WORK INSTRUCTION ▸
Once the line containing "1. The Board met" is found in the entries below, reproduce it and every line after it, stopping at and including the line containing "1. The Board initiated"; reproduce nothing else, and keep each line exact.

RECORDED INFORMATION ▸

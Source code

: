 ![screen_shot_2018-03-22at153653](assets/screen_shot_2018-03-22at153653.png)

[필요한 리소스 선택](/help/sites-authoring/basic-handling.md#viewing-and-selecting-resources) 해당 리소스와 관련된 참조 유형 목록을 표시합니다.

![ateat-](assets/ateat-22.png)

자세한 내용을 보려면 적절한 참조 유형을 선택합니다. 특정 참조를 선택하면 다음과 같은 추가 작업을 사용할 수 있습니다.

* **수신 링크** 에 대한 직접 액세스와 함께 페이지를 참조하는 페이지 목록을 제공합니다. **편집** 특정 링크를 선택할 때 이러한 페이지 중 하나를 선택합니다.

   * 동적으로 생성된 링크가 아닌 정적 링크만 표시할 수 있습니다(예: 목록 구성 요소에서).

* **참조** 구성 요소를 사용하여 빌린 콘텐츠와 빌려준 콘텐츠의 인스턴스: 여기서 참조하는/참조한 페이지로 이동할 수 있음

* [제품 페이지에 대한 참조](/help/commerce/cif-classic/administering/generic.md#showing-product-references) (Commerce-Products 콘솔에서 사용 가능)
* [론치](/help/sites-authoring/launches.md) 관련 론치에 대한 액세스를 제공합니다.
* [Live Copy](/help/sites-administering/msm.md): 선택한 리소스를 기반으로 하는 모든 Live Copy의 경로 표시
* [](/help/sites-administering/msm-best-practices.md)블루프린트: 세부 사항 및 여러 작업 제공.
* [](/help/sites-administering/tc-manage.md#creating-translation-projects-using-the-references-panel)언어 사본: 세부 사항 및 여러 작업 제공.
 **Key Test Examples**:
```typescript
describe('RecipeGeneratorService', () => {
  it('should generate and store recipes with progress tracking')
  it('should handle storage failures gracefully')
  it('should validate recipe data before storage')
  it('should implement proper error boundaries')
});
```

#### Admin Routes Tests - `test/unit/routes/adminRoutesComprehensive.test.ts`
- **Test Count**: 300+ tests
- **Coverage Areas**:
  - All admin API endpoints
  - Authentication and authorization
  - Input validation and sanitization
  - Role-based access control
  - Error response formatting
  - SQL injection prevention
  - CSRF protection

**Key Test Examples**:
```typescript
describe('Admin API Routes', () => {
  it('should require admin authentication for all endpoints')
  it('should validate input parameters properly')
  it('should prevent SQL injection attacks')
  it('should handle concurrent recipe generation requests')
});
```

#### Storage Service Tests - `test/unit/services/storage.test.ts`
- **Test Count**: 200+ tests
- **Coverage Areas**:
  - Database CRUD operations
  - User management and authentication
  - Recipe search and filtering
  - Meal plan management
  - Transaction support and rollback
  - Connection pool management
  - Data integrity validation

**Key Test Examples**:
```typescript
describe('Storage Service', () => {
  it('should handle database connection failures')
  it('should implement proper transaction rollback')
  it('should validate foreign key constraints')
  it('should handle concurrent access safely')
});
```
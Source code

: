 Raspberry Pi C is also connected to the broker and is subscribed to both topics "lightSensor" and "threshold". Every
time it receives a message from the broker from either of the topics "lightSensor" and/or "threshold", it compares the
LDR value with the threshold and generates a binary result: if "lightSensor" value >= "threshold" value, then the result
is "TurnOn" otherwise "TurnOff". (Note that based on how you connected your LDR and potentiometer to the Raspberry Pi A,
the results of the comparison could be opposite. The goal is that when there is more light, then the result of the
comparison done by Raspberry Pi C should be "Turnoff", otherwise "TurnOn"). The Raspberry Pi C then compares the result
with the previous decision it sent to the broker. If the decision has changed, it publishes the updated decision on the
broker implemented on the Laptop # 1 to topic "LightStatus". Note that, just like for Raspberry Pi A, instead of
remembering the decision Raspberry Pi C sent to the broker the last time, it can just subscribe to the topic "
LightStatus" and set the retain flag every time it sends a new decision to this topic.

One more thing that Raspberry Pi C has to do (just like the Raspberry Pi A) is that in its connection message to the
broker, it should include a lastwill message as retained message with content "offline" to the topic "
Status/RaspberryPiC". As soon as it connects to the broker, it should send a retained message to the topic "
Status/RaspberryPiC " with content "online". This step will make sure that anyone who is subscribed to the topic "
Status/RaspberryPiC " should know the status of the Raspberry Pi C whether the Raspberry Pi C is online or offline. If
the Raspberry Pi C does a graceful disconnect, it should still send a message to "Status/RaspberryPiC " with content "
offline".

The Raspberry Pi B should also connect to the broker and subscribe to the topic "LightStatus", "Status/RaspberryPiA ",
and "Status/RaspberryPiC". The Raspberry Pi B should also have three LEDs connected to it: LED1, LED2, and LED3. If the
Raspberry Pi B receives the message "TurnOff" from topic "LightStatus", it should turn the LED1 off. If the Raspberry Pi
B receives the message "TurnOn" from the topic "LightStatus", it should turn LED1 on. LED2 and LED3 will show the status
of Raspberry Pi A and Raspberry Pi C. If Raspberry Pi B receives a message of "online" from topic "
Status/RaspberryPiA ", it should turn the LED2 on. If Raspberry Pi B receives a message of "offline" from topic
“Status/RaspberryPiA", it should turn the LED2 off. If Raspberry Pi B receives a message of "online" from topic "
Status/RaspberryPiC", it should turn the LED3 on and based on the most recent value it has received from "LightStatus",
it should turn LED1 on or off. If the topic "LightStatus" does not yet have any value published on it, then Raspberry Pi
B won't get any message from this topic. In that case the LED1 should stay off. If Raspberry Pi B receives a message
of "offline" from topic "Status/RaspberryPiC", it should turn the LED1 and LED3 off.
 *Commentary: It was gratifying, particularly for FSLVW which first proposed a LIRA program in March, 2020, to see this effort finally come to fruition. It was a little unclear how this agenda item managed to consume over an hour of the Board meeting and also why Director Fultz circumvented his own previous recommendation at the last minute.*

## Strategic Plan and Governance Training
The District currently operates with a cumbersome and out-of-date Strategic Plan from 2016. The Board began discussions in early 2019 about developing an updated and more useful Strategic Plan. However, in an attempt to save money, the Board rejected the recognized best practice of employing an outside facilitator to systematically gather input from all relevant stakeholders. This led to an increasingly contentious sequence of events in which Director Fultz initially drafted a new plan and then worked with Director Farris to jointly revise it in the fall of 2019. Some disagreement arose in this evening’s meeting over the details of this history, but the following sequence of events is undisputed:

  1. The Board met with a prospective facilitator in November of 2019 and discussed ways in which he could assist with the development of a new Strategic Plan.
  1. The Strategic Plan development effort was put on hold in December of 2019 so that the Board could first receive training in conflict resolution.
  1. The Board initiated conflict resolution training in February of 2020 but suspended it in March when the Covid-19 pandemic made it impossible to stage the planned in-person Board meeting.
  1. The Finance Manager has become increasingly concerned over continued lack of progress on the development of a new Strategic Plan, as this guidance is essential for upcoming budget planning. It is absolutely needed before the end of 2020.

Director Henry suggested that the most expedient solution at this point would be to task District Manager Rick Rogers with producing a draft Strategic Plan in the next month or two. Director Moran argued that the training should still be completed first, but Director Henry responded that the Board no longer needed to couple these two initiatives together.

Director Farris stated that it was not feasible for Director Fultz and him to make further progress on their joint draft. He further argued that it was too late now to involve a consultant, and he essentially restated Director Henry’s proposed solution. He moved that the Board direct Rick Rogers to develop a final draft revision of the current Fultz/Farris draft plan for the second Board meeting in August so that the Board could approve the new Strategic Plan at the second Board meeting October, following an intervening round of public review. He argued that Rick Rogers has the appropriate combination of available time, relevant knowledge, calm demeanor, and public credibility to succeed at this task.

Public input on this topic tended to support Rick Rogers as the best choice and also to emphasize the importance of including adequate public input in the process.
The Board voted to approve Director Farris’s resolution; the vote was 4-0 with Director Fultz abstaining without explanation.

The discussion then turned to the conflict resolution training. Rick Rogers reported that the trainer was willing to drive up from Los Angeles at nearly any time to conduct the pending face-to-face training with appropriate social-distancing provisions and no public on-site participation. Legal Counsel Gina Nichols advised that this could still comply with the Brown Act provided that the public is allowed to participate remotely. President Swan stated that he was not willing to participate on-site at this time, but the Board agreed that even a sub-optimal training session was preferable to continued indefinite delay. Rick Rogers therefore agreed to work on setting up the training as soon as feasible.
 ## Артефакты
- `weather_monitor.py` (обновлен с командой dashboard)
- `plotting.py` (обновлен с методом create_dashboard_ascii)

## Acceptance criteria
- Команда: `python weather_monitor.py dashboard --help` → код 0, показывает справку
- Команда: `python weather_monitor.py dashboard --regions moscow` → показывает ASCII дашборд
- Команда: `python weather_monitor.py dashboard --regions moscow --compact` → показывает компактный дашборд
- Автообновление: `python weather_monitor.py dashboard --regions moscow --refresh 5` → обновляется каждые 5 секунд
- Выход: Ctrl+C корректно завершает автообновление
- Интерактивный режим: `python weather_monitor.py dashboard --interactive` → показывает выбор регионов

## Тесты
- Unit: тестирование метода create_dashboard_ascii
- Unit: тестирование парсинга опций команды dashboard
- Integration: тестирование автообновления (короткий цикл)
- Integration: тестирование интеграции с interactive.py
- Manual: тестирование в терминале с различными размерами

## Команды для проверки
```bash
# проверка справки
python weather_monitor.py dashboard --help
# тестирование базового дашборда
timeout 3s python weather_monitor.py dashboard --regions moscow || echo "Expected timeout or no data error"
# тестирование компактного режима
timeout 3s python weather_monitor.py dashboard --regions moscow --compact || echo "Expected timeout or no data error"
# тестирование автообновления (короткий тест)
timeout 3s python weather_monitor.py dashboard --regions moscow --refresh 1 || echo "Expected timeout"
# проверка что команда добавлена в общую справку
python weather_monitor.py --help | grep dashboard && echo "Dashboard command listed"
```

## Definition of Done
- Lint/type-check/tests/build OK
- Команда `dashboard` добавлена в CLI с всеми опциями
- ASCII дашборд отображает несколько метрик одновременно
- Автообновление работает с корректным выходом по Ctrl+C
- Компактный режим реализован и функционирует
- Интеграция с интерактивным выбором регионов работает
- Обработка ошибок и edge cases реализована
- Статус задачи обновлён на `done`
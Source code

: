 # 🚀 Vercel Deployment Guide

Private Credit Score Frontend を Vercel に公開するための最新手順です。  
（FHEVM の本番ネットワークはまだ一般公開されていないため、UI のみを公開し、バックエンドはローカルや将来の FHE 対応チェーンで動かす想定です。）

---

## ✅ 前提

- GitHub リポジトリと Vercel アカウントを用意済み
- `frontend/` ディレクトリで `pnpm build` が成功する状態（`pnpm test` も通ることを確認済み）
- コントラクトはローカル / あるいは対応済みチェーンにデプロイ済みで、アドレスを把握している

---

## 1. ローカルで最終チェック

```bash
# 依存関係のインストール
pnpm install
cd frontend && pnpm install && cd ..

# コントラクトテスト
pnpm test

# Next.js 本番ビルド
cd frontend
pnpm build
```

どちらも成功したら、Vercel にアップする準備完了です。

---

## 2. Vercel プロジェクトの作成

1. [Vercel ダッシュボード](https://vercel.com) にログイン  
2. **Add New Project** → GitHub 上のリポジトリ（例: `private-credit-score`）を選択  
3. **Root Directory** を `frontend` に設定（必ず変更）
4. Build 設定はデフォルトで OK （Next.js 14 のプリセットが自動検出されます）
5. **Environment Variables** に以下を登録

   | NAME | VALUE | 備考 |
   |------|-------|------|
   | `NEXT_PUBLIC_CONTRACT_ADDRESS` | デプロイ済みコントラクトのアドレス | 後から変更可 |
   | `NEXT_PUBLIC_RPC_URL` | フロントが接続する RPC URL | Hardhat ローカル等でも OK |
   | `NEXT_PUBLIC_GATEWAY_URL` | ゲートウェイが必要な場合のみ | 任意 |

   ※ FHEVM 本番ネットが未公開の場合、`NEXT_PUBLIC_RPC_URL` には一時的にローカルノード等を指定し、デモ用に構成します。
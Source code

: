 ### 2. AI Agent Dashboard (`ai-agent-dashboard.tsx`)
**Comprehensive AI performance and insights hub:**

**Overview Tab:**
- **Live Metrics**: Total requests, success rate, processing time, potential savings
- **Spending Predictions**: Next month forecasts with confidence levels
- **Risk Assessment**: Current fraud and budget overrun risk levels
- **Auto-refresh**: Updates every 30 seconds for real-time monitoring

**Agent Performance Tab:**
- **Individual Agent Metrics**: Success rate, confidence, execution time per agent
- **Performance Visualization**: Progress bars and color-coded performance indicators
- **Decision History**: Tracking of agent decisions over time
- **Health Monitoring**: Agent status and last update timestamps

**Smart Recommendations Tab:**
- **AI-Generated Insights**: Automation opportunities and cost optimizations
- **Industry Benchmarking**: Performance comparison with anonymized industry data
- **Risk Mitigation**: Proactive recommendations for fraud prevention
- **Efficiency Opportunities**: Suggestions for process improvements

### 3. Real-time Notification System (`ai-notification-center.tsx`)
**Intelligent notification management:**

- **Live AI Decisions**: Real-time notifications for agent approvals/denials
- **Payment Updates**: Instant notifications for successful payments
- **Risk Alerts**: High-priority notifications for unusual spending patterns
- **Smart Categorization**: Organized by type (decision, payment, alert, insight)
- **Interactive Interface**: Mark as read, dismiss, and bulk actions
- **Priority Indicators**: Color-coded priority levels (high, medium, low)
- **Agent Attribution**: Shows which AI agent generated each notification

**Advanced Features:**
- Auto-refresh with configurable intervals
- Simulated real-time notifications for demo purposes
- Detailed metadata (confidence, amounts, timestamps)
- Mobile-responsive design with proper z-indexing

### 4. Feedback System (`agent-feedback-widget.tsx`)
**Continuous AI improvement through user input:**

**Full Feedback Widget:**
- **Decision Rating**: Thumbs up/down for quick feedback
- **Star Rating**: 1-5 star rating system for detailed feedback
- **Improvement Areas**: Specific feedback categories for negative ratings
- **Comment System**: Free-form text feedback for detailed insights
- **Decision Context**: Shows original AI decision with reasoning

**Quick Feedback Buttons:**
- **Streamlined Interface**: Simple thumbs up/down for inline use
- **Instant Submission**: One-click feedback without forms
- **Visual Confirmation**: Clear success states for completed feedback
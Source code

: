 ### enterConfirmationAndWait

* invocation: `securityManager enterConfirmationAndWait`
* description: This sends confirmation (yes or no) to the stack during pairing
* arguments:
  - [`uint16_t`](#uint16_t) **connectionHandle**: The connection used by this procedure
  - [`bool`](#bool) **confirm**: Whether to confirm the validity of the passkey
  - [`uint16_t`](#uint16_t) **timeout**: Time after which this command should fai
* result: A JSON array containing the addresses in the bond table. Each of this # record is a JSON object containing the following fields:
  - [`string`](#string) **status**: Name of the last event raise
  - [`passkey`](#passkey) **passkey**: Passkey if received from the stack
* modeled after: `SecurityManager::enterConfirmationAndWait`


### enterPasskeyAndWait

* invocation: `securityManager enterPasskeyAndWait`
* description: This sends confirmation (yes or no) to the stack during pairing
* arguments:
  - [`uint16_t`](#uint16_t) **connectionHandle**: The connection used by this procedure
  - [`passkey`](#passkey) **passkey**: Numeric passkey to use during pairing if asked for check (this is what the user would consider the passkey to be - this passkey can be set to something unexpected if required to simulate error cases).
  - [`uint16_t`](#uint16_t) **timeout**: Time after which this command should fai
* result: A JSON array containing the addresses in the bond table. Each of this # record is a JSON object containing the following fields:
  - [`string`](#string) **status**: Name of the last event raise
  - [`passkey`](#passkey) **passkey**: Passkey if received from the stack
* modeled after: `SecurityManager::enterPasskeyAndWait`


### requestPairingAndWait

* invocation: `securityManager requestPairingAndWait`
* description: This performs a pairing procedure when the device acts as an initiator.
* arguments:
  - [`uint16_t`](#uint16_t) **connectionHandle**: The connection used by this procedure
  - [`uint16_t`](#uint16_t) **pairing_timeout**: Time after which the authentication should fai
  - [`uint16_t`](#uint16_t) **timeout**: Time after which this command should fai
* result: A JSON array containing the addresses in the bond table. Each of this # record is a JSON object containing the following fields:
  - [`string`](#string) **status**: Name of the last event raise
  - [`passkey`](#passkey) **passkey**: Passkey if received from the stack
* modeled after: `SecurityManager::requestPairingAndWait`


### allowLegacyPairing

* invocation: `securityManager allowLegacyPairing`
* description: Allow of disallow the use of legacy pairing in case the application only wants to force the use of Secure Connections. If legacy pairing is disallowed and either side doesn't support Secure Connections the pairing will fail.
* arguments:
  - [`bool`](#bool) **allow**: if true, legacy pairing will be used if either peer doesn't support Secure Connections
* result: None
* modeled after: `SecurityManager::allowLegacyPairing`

EXERCISE OUTPUT ▸
  1. The Board met with a prospective facilitator in November of 2019 and discussed ways in which he could assist with the development of a new Strategic Plan.
  1. The Strategic Plan development effort was put on hold in December of 2019 so that the Board could first receive training in conflict resolution.
  1. The Board initiated conflict resolution training in February of 2020 but suspended it in March when the Covid-19 pandemic made it impossible to stage the planned in-person Board meeting.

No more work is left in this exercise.